46. Effective humane alternatives to forced treatment exist and have yielded positive results confirmed by personal testimony and evaluative studies.50 The state has an obligation to make these alternatives readily available and to eliminate practices which violate the rights of individuals and may constitute torture or other ill-treatment.

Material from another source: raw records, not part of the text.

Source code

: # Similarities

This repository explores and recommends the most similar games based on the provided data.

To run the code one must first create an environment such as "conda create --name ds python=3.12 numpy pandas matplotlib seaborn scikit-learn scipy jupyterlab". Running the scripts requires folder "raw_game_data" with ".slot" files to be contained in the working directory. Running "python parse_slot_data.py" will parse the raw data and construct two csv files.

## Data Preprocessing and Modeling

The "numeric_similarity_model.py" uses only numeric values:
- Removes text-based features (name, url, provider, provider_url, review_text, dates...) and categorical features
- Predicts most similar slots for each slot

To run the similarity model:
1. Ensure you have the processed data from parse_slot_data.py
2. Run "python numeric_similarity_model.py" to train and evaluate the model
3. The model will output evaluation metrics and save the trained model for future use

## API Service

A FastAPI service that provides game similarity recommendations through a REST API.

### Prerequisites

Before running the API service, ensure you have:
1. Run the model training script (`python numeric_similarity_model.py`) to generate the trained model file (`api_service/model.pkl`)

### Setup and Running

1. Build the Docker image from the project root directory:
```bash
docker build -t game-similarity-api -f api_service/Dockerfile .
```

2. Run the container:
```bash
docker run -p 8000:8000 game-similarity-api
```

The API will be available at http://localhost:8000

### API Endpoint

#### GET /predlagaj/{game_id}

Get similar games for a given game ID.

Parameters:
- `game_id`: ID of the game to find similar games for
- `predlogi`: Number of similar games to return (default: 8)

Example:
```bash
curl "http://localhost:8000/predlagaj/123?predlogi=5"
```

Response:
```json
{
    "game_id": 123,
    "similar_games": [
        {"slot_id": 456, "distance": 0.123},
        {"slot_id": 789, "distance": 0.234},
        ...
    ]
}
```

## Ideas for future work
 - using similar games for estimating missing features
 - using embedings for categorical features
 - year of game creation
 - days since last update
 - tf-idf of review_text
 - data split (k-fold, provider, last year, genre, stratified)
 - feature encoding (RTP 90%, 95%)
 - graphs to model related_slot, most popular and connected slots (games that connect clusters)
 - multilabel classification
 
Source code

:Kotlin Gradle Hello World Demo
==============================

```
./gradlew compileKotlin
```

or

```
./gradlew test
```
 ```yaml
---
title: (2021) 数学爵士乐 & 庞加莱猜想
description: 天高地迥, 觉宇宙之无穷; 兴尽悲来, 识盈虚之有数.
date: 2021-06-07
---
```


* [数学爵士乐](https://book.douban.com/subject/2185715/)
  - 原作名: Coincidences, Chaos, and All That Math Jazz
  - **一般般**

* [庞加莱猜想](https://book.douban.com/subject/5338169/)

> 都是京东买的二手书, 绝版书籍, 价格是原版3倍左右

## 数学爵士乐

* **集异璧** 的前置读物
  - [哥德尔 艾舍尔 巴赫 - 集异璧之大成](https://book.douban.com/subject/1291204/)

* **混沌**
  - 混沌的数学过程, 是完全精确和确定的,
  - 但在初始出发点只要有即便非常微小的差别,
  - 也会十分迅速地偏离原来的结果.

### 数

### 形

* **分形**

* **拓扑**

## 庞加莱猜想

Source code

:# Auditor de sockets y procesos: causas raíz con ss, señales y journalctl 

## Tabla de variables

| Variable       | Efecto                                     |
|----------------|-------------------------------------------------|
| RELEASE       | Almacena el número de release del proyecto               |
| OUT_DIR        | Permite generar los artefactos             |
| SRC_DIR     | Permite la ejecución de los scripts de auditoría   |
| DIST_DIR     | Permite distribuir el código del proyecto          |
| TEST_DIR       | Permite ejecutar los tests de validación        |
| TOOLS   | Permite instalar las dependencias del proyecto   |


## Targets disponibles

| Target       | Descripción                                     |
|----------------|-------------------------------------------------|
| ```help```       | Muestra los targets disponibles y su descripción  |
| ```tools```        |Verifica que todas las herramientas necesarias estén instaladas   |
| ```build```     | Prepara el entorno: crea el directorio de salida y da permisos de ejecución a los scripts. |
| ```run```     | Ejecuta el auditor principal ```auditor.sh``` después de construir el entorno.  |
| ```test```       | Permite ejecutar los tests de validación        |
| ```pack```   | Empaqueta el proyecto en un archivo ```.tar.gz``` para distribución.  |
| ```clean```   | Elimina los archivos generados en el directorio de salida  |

47. The CRPD Committee has strongly recommended the adoption of:

measures to ensure that all health care and services provided to persons with disabilities, including all mental health care and services, is based on the free and informed consent of the individual concerned, and that laws permitting involuntary treatment and confinement, including upon the authorization of third party decision-makers such as family members or guardians, are repealed. It recommends the state party to develop a wide range of community-based services and supports that respond to needs expressed by persons with disabilities, and respect the person’s autonomy, choices, dignity and privacy, including peer support and other alternatives to the medical model of mental health.”51

47a. «Germany without Coercive Treatment in Psychiatry—A 15 Month Real World Experience»52 shows that considerable improvements are possible. The rate of inpasients under coercive medication fall under 0.5 %. In Norway approx. 10% of inpasients where under coercive medication (SINTEF A26086)53

47b. The survivors of psychiatry “Bundesverband Psychiatrie-BPE-Germany” asked the UN CRPD committee 19. February 2015: «Please condemn Germany as a human rights criminal 54

Norway is a much bigger (ca. 20 times) «human rights criminal» compared to Germany. UN CRPD Committee gave concluding observations about the Federal Republic of Germany. Quotes from the States Report of the UN CRPD Committee CRPD/C/DEU/CO/1 on 17/04/2015: 55

«30. The Committee recommends that the State party take all the immediate necessary legislative, administrative and judicial measures to:

(a) Amend legislation to prohibit involuntary placement and promote alternative measures that are in keeping with articles 14, 19 and 22 of the Convention;»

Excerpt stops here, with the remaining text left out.